Vergil Sparda

    Vergil Sparda

    ꩜.ᐟ poems from your beloved admirer

    Vergil Sparda
    c.ai

    You've been finding the notes for days now — quiet things, easily missed, tucked into the edges of your routine like secrets too shy to speak aloud. Always the same parchment. Always the same measured hand.

    The first one appeared like a whisper left behind — a folded scrap nestled between the pages of a book you’d nearly forgotten. The ink was dark, deliberate. The words, few — but carved with meaning:

    “The blade does not long for war. Only to be understood by the hand that wields it.”

    You read it once. Then again. Not aloud. Never aloud. You didn’t tell anyone. You simply tucked it away, as if hoarding warmth in winter.

    The second came days later, slipped beneath your mug like an afterthought — or perhaps a challenge. The parchment still held the faint scent of smoke, like it had been warmed before it ever reached you.

    “Steel remembers heat.
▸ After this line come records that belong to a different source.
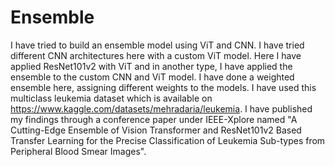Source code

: # Ensemble
I have tried to build an ensemble model using ViT and CNN. I have tried different CNN architectures here with a custom ViT model. Here I have applied ResNet101v2 with ViT and in another type, I have applied the ensemble to the custom CNN and ViT model. I have done a weighted ensemble here, assigning different weights to the models.
I have used this multiclass leukemia  dataset which is available on https://www.kaggle.com/datasets/mehradaria/leukemia. I have published my findings through a conference paper under IEEE-Xplore named "A Cutting-Edge Ensemble of Vision Transformer and ResNet101v2 Based Transfer Learning for the Precise Classification of Leukemia Sub-types from Peripheral Blood Smear Images".
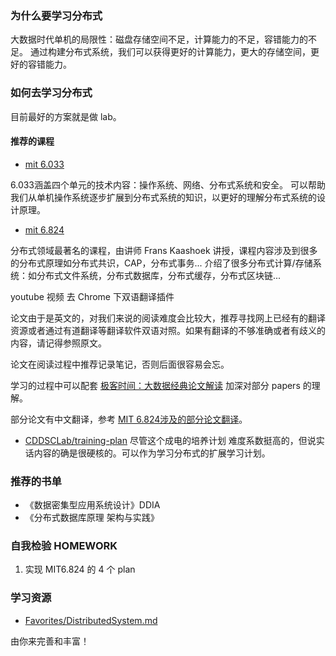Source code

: ### 为什么要学习分布式

大数据时代单机的局限性：磁盘存储空间不足，计算能力的不足，容错能力的不足。
通过构建分布式系统，我们可以获得更好的计算能力，更大的存储空间，更好的容错能力。

### 如何去学习分布式

目前最好的方案就是做 lab。

#### 推荐的课程
- [mit 6.033](http://web.mit.edu/6.033/www/)

6.033涵盖四个单元的技术内容：操作系统、网络、分布式系统和安全。
可以帮助我们从单机操作系统逐步扩展到分布式系统的知识，以更好的理解分布式系统的设计原理。

- [mit 6.824](https://pdos.csail.mit.edu/6.824/schedule.html)

分布式领域最著名的课程，由讲师 Frans Kaashoek 讲授，课程内容涉及到很多的分布式原理如分布式共识，CAP，分布式事务... 介绍了很多分布式计算/存储系统：如分布式文件系统，分布式数据库，分布式缓存，分布式区块链...

youtube 视频 去 Chrome 下双语翻译插件

论文由于是英文的，对我们来说的阅读难度会比较大，推荐寻找网上已经有的翻译资源或者通过有道翻译等翻译软件双语对照。如果有翻译的不够准确或者有歧义的内容，请记得参照原文。

论文在阅读过程中推荐记录笔记，否则后面很容易会忘。

学习的过程中可以配套 [极客时间：大数据经典论文解读](https://time.geekbang.org/column/intro/100091101?tab=catalog&page=A) 加深对部分 papers 的理解。

部分论文有中文翻译，参考 [MIT 6.824涉及的部分论文翻译](https://blog.csdn.net/weixin_43705457/article/details/106083524?ops_request_misc=%257B%2522request%255Fid%2522%253A%2522164360970516780357238002%2522%252C%2522scm%2522%253A%252220140713.130102334.pc%255Fblog.%2522%257D&request_id=164360970516780357238002&biz_id=0&utm_medium=distribute.pc_search_result.none-task-blog-2~blog~first_rank_ecpm_v1~rank_v31_ecpm-5-106083524.nonecase&utm_term=mit&spm=1018.2226.3001.4450)。

- [CDDSCLab/training-plan](https://github.com/CDDSCLab/training-plan)
尽管这个成电的培养计划  难度系数挺高的，但说实话内容的确是很硬核的。可以作为学习分布式的扩展学习计划。

### 推荐的书单
* 《数据密集型应用系统设计》DDIA
* 《分布式数据库原理 架构与实践》

### 自我检验 HOMEWORK
1. 实现 MIT6.824 的 4 个 plan

### 学习资源

- [Favorites/DistributedSystem.md](https://github.com/xiyou-linuxer/Favorites/blob/master/DistributedSystem.md)

由你来完善和丰富！
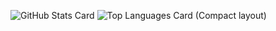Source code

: ![GitHub Stats Card](https://github-readme-stats.vercel.app/api?username=HideBa)
![Top Languages Card (Compact layout)](https://github-readme-stats.vercel.app/api/top-langs/?username=HideBa&layout=compact)
<!--
**HideBa/HideBa** is a ✨ _special_ ✨ repository because its `README.md` (this file) appears on your GitHub profile.

Here are some ideas to get you started:

- 🔭 I’m currently working on ...
- 🌱 I’m currently learning ...
- 👯 I’m looking to collaborate on ...
- 🤔 I’m looking for help with ...
- 💬 Ask me about ...
- 📫 How to reach me: ...
- 😄 Pronouns: ...
- ⚡ Fun fact: ...
-->
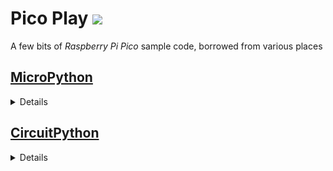 # Pico Play ![](images/GraphML.icon.png)
A few bits of _Raspberry Pi Pico_ sample code, borrowed from various places

## [MicroPython](https://micropython.org/)
<details>

* **Note:**
  * _MicroPython_ does not support USB HID
  * use _CircuitPython_ if you need to emulate a USB device

* [blink-irq.py](micro-python/blink-irq.py)
  * blink LED in PIO
  * PIO raises interrupt
  * interrupt is handled in a lambda
* [blink-pio.py](micro-python/blink-pio.py)
  * blink LED in PIO
* [blink-timer.py](micro-python/blink-timer.py)
  * blink (aka `toggle`) LED on a timer
* [blink-toggle.py](micro-python/blink-toggle.py)
  * toggle LED in a loop
* [hello.py](micro-python/hello.py)
  * canonical _Hello, world!_
* [os.py](micro-python/os.py)
  * output name of operating system
* [pin-irq.py](micro-python/pin-irq.py)
  * TODO  test
* [pio-irq.py](micro-python/pio-irq.py)
  * PIO raises interrupt
  * interrupt is handled in a lambda
  * print interrupt flags
* [pio-pwm.py](micro-python/pio-pwm.py)
  * use PIO to implement PWM
  * fade LED using PWM
* [pwm.py](micro-python/pwm.py)
  * implement PWM in software
  * fade LED using PWM
* [sys.py](micro-python/sys.py)
  * output various system information
* [temp.py](micro-python/temp.py)
  * print CPU temp in degrees C
  * reads analog pin
* [term-usb.py](micro-python/term-usb.py)
  * read characters from (USB) serial terminal
* [term-usb-temp.py](micro-python/term-usb-temp.py)
  * read characters from (USB) serial terminal
  * sends data (inc temp) to (USB) serial terminal
* [term-usb-temp-client.py](micro-python/term-usb-temp-client.py)
  * _Linux_ shell script to monitor (USB) serial terminal
  * companion program to Pico code above

</details>

## [CircuitPython](https://circuitpython.org/)
<details>

* **Note:**
  * _CircuitPython_ does not support interrupts by design
  * polling will probably be fast enough
  * will probably have to debounce inputs

* [blink-toggle.py](circuit-python/blink-toggle.py)
  * toggle LED in a loop
* [hello.py](circuit-python/hello.py)
  * canonical _Hello, world!_
* [hid-keyboard.py](circuit-python/hid-keyboard.py)
  * emulates USB keyboard
  * inserts character into active window - BEWARE!
  * should really be interrupt driven
* [hid-mouse.py](circuit-python/hid-mouse.py)
  * emulates USB mouse
  * moves mouse cursor
  * should really be interrupt driven
* [hid-usb.py](circuit-python/hid-usb.py)
  * lists available USB device emulations
* [list-pins.py](circuit-python/list-pins.py)
  * list pin designations on connected board
* [os.py](circuit-python/os.py)
  * output name of operating system
* [sys.py](circuit-python/sys.py)
  * output various system information
* [temp.py](circuit-python/temp.py)
  * print CPU temp in degrees C+F
  * directly reads CPU 'temperature'

</details>
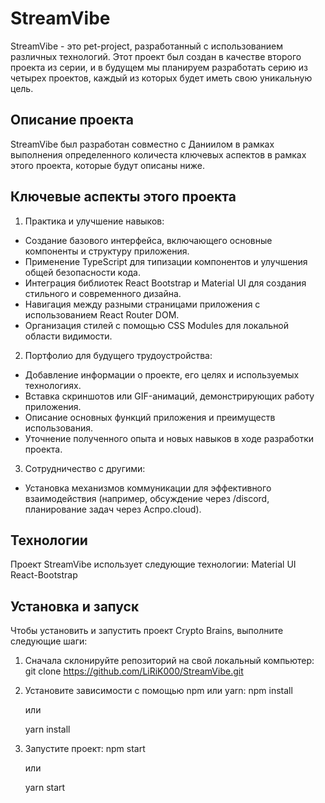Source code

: # StreamVibe

StreamVibe - это pet-project, разработанный с использованием различных технологий.
Этот проект был создан в качестве второго проекта из серии, и в будущем мы планируем разработать серию из четырех проектов, каждый из которых будет иметь свою уникальную цель.

## Описание проекта
StreamVibe был разработан совместно с Даниилом в рамках выполнения определенного количеста ключевых аспектов в рамках этого проекта, которые будут описаны ниже.

## Ключевые аспекты этого проекта
1. Практика и улучшение навыков:
- Создание базового интерфейса, включающего основные компоненты и структуру приложения.
- Применение TypeScript для типизации компонентов и улучшения общей безопасности кода.
- Интеграция библиотек React Bootstrap и Material UI для создания стильного и современного дизайна.
- Навигация между разными страницами приложения с использованием React Router DOM.
- Организация стилей с помощью CSS Modules для локальной области видимости.
2. Портфолио для будущего трудоустройства:
- Добавление информации о проекте, его целях и используемых технологиях.
- Вставка скриншотов или GIF-анимаций, демонстрирующих работу приложения.
- Описание основных функций приложения и преимуществ использования.
- Уточнение полученного опыта и новых навыков в ходе разработки проекта.
3. Сотрудничество с другими:
- Установка механизмов коммуникации для эффективного взаимодействия (например, обсуждение через /discord, планирование задач через Аспро.cloud).


## Технологии

Проект StreamVibe использует следующие технологии:
Material UI
React-Bootstrap

## Установка и запуск

Чтобы установить и запустить проект Crypto Brains, выполните следующие шаги:

1. Сначала склонируйте репозиторий на свой локальный компьютер:
   git clone https://github.com/LiRiK000/StreamVibe.git

2. Установите зависимости с помощью npm или yarn:
   npm install

   или

   yarn install

3. Запустите проект:
   npm start

   или

   yarn start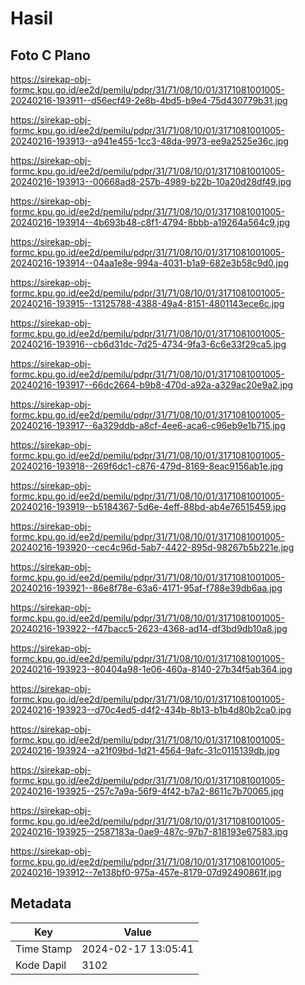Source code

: # Hasil

## Foto C Plano

https://sirekap-obj-formc.kpu.go.id/ee2d/pemilu/pdpr/31/71/08/10/01/3171081001005-20240216-193911--d56ecf49-2e8b-4bd5-b9e4-75d430779b31.jpg

https://sirekap-obj-formc.kpu.go.id/ee2d/pemilu/pdpr/31/71/08/10/01/3171081001005-20240216-193913--a941e455-1cc3-48da-9973-ee9a2525e36c.jpg

https://sirekap-obj-formc.kpu.go.id/ee2d/pemilu/pdpr/31/71/08/10/01/3171081001005-20240216-193913--00668ad8-257b-4989-b22b-10a20d28df49.jpg

https://sirekap-obj-formc.kpu.go.id/ee2d/pemilu/pdpr/31/71/08/10/01/3171081001005-20240216-193914--4b693b48-c8f1-4794-8bbb-a19264a564c9.jpg

https://sirekap-obj-formc.kpu.go.id/ee2d/pemilu/pdpr/31/71/08/10/01/3171081001005-20240216-193914--04aa1e8e-994a-4031-b1a9-682e3b58c9d0.jpg

https://sirekap-obj-formc.kpu.go.id/ee2d/pemilu/pdpr/31/71/08/10/01/3171081001005-20240216-193915--13125788-4388-49a4-8151-4801143ece6c.jpg

https://sirekap-obj-formc.kpu.go.id/ee2d/pemilu/pdpr/31/71/08/10/01/3171081001005-20240216-193916--cb6d31dc-7d25-4734-9fa3-6c6e33f29ca5.jpg

https://sirekap-obj-formc.kpu.go.id/ee2d/pemilu/pdpr/31/71/08/10/01/3171081001005-20240216-193917--66dc2664-b9b8-470d-a92a-a329ac20e9a2.jpg

https://sirekap-obj-formc.kpu.go.id/ee2d/pemilu/pdpr/31/71/08/10/01/3171081001005-20240216-193917--6a329ddb-a8cf-4ee6-aca6-c96eb9e1b715.jpg

https://sirekap-obj-formc.kpu.go.id/ee2d/pemilu/pdpr/31/71/08/10/01/3171081001005-20240216-193918--269f6dc1-c876-479d-8169-8eac9156ab1e.jpg

https://sirekap-obj-formc.kpu.go.id/ee2d/pemilu/pdpr/31/71/08/10/01/3171081001005-20240216-193919--b5184367-5d6e-4eff-88bd-ab4e76515459.jpg

https://sirekap-obj-formc.kpu.go.id/ee2d/pemilu/pdpr/31/71/08/10/01/3171081001005-20240216-193920--cec4c96d-5ab7-4422-895d-98267b5b221e.jpg

https://sirekap-obj-formc.kpu.go.id/ee2d/pemilu/pdpr/31/71/08/10/01/3171081001005-20240216-193921--86e8f78e-63a6-4171-95af-f788e39db6aa.jpg

https://sirekap-obj-formc.kpu.go.id/ee2d/pemilu/pdpr/31/71/08/10/01/3171081001005-20240216-193922--f47bacc5-2623-4368-ad14-df3bd9db10a8.jpg

https://sirekap-obj-formc.kpu.go.id/ee2d/pemilu/pdpr/31/71/08/10/01/3171081001005-20240216-193923--80404a98-1e06-460a-8140-27b34f5ab364.jpg

https://sirekap-obj-formc.kpu.go.id/ee2d/pemilu/pdpr/31/71/08/10/01/3171081001005-20240216-193923--d70c4ed5-d4f2-434b-8b13-b1b4d80b2ca0.jpg

https://sirekap-obj-formc.kpu.go.id/ee2d/pemilu/pdpr/31/71/08/10/01/3171081001005-20240216-193924--a21f09bd-1d21-4564-9afc-31c0115139db.jpg

https://sirekap-obj-formc.kpu.go.id/ee2d/pemilu/pdpr/31/71/08/10/01/3171081001005-20240216-193925--257c7a9a-56f9-4f42-b7a2-8611c7b70065.jpg

https://sirekap-obj-formc.kpu.go.id/ee2d/pemilu/pdpr/31/71/08/10/01/3171081001005-20240216-193925--2587183a-0ae9-487c-97b7-818193e67583.jpg

https://sirekap-obj-formc.kpu.go.id/ee2d/pemilu/pdpr/31/71/08/10/01/3171081001005-20240216-193912--7e138bf0-975a-457e-8179-07d92490861f.jpg


## Metadata

| Key        | Value               |
| ---------- | ------------------- |
| Time Stamp | 2024-02-17 13:05:41 |
| Kode Dapil | 3102                |



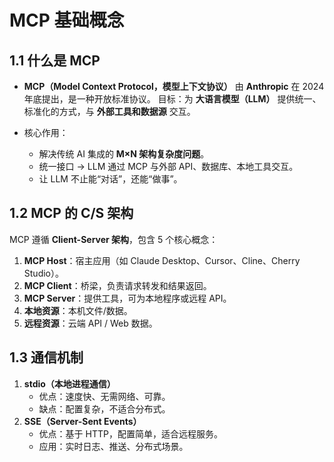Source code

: # MCP 基础概念

## 1.1 什么是 MCP
- **MCP（Model Context Protocol，模型上下文协议）**
  由 **Anthropic** 在 2024 年底提出，是一种开放标准协议。
  目标：为 **大语言模型（LLM）** 提供统一、标准化的方式，与 **外部工具和数据源** 交互。

- 核心作用：
  - 解决传统 AI 集成的 **M×N 架构复杂度问题**。
  - 统一接口 → LLM 通过 MCP 与外部 API、数据库、本地工具交互。
  - 让 LLM 不止能“对话”，还能“做事”。

## 1.2 MCP 的 C/S 架构
MCP 遵循 **Client-Server 架构**，包含 5 个核心概念：

1. **MCP Host**：宿主应用（如 Claude Desktop、Cursor、Cline、Cherry Studio）。
2. **MCP Client**：桥梁，负责请求转发和结果返回。
3. **MCP Server**：提供工具，可为本地程序或远程 API。
4. **本地资源**：本机文件/数据。
5. **远程资源**：云端 API / Web 数据。

## 1.3 通信机制
1. **stdio（本地进程通信）**
   - 优点：速度快、无需网络、可靠。
   - 缺点：配置复杂，不适合分布式。
2. **SSE（Server-Sent Events）**
   - 优点：基于 HTTP，配置简单，适合远程服务。
   - 应用：实时日志、推送、分布式场景。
Even if it never speaks of the burn.”

    That one you folded more carefully. Pressed it beneath your pillow, where dreams might soften its edges.

    Tonight, there's another.

    You find it waiting in your coat pocket — you hadn't seen him all day, and yet somehow, it’s there. The paper is smooth beneath your fingers, the ink still fresh.

    “If I hand you this part of me — will you keep it, or will it break?”

    This time, you don’t hesitate.

    He’s sitting alone when you find him — back straight, posture rigid, Yamato resting across his lap like a line he won’t let himself cross. His eyes are fixed ahead, but you know he hears you. Feels you.

    You stop a few steps away, heart ticking louder than your breath, the note between your fingers.

    "You left this for me, didn’t you?"

    His jaw shifts — subtle, but telling. The space between you thickens, not with danger, but with the ache of something unsaid.

    "And if I did?" he replies, voice low, a measured blade in its own right.

    He still doesn’t look at you. Not yet. His tone is neutral, but his fingers curl slightly at his side — not around his sword, but into his palm, like he’s bracing for the echo of a wound.

    "And if I did…" he says again, quieter now, the edge giving way to something far more fragile. "Would it change anything?"